Que faire? Ce qu'il fit. Il tint bon et continua à marcher. Il allait devant lui; il avait perdu tout son entrain, toute son exaltation, toutes ses espérances et même le goût de ses espérances, et il rongeait l'amertume d'un profond et irrémédiable chagrin. A chaque pas, il sentait qu'il s'éloignait, non de son bonheur, mais de la source de sa vie; son existence était plus lourde, plus étouffée, plus pénible, plus combattue, moins précieuse, et donnait moins de désirs de la gardera celui qui la traînait. Il marchait, toutefois, le pauvre amant.

—Je ne peux pas retourner; j'ai promis, j'ai fait vœu de rejoindre l'Indien. Comment ne pas savoir ses secrets? Oh! Amynèh! mon Amynèh! ma chère, ma bien-aimée Amynèh!

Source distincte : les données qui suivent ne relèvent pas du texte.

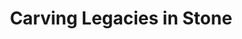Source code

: ---
layout: post
title: Carving Legacies in Stone
featured_image: /images/experience-hegra-22.jpg
categories: [history, travel]
---
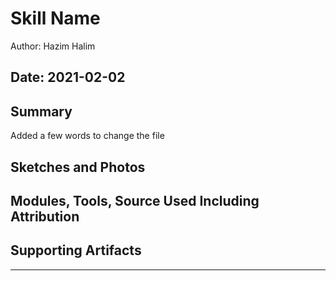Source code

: #  Skill Name

Author: Hazim Halim

Date: 2021-02-02
-----

## Summary
Added a few words to change the file

## Sketches and Photos


## Modules, Tools, Source Used Including Attribution


## Supporting Artifacts


-----
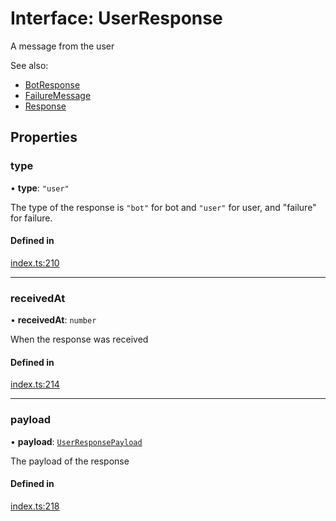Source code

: # Interface: UserResponse

A message from the user

See also:
- [BotResponse](BotResponse.md)
- [FailureMessage](FailureMessage.md)
- [Response](../README.md#response)

## Properties

### type

• **type**: ``"user"``

The type of the response is `"bot"` for bot and `"user"` for user, and "failure" for failure.

#### Defined in

[index.ts:210](https://github.com/nlxai/sdk/blob/71307264e396822939eca86ed156fc2cc45d48d3/packages/chat-core/src/index.ts#L210)

___

### receivedAt

• **receivedAt**: `number`

When the response was received

#### Defined in

[index.ts:214](https://github.com/nlxai/sdk/blob/71307264e396822939eca86ed156fc2cc45d48d3/packages/chat-core/src/index.ts#L214)

___

### payload

• **payload**: [`UserResponsePayload`](../README.md#userresponsepayload)

The payload of the response

#### Defined in

[index.ts:218](https://github.com/nlxai/sdk/blob/71307264e396822939eca86ed156fc2cc45d48d3/packages/chat-core/src/index.ts#L218)
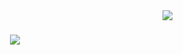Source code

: <img align="right" src="https://visitor-badge.laobi.icu/badge?page_id=rajaravindp.rajaravindp" />

<h1 align="center" style="color:#6d1a4c;">
    <img src="https://readme-typing-svg.herokuapp.com/?font=Times+New+Roman&size=35&center=true&vCenter=true&width=500&height=70&duration=4000&lines=Hi+There!+👋;+I'm+Aravind+Raj+Palepu!;" />
</h1>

C'est grand dommage que les hommes, qui ont beaucoup d'imagination et de cœur, ne soient pas mis par la destinée à ce régime de ne vouloir qu'une seule chose à la fois. Comme tout irait bien pour eux! Comme ils se donneraient libéralement, entièrement, sans réserve, sans scrupule et sans souci, à la passion unique qui les prendrait! Malheureusement, le ciel leur impose toujours plusieurs tâches. Sans doute, parce qu'ils voient plus et mieux que les autres, ils ont laissé leurs pensées entrer en bien des endroits; ils aiment ceci, ils aiment cela. Ils veulent, comme Kassem, posséder les secrets ineffables, et, comme lui, ils aiment une femme en même temps qu'ils aiment la science, et ne peuvent pas aimer avec modération, avec calme; ce qui arrangerait tout. Non! il faut, pour leur malheur, que les gens comme Kassem ne sachent rien faire à demi et demandent toujours d'eux-mêmes l'absolu en beaucoup de sens. Il leur arrive d'être, à peu près toujours, profondément malheureux par l'impuissance d'atteindre tout à la fois.

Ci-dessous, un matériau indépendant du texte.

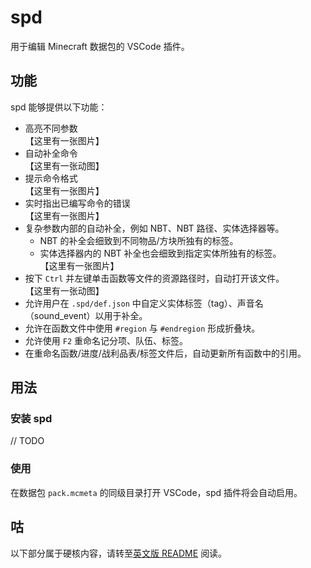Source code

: # spd

用于编辑 Minecraft 数据包的 VSCode 插件。

## 功能

spd 能够提供以下功能：

-   高亮不同参数  
    【这里有一张图片】
-   自动补全命令  
    【这里有一张动图】
-   提示命令格式  
    【这里有一张图片】
-   实时指出已编写命令的错误  
    【这里有一张图片】
-   复杂参数内部的自动补全，例如 NBT、NBT 路径、实体选择器等。
    -   NBT 的补全会细致到不同物品/方块所独有的标签。
    -   实体选择器内的 NBT 补全也会细致到指定实体所独有的标签。  
        【这里有一张图片】
-   按下 `Ctrl` 并左键单击函数等文件的资源路径时，自动打开该文件。  
    【这里有一张动图】
-   允许用户在 `.spd/def.json` 中自定义实体标签（tag）、声音名（sound_event）以用于补全。
-   允许在函数文件中使用 `#region` 与 `#endregion` 形成折叠块。
-   允许使用 `F2` 重命名记分项、队伍、标签。
-   在重命名函数/进度/战利品表/标签文件后，自动更新所有函数中的引用。

## 用法

### 安装 spd

// TODO

### 使用

在数据包 `pack.mcmeta` 的同级目录打开 VSCode，spd 插件将会自动启用。

## 咕

以下部分属于硬核内容，请转至[英文版 README](./README.md) 阅读。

Si, au moins, il avait eu cette confiance que sa sœur Zemroud s'était efforcée d'inspirer à Amynèh: revenir dans un an, dans deux ans.... Mais, non! Il ne pouvait admettre cette consolation possible. Il savait que, une fois entre les mains du derviche indien, il pratiquerait pour toujours cette règle de conduite: la science est longue et la vie est courte. C'en était donc fait de ces images que le passé lui montrait; sa félicité était éteinte.

—Je deviendrai vieux, à la fin, se dit-il; je deviendrai vieux; j'oublierai Amynèh.

Cette idée lui fit plus de mal que tout le reste à la fois. Il aimait mieux souffrir, il aimait mieux se sentir torturé par la douleur jusqu'à la mort. Il ne voulait pas oublier! C'était se renoncer soi-même, s'anéantir et faire place à un nouveau Kassem qu'il ne connaissait pas et haïssait profondément.

Il essaya de se calmer par la pensée des belles choses qu'il allait apprendre, et des merveilles que, chaque jour, il lui serait donné de contempler et qui surpassent de beaucoup, ajoutait-il avec conviction, la magnificence des choses terrestres les plus éclatantes, et même, se dit-il tout bas, la beauté d'Amynèh.

Cette suggestion de son esprit lui fit horreur, et une voix s'éleva dans son âme, qui répliqua aigrement:

—Et la tendresse d'Amynèh, y a-t-il quelque chose aussi dans le plus haut des cieux qui la dépasse en valeur?

Kassem était donc aussi complètement malheureux qu'un homme peut l'être, aussi abattu, aussi triste. Il faisait des vœux ardents pour rencontrer le plus tôt possible le derviche; car il lui prenait de tels découragements que, par intervalles, il se laissait tomber sur la terre et s'abandonnait à sangloter.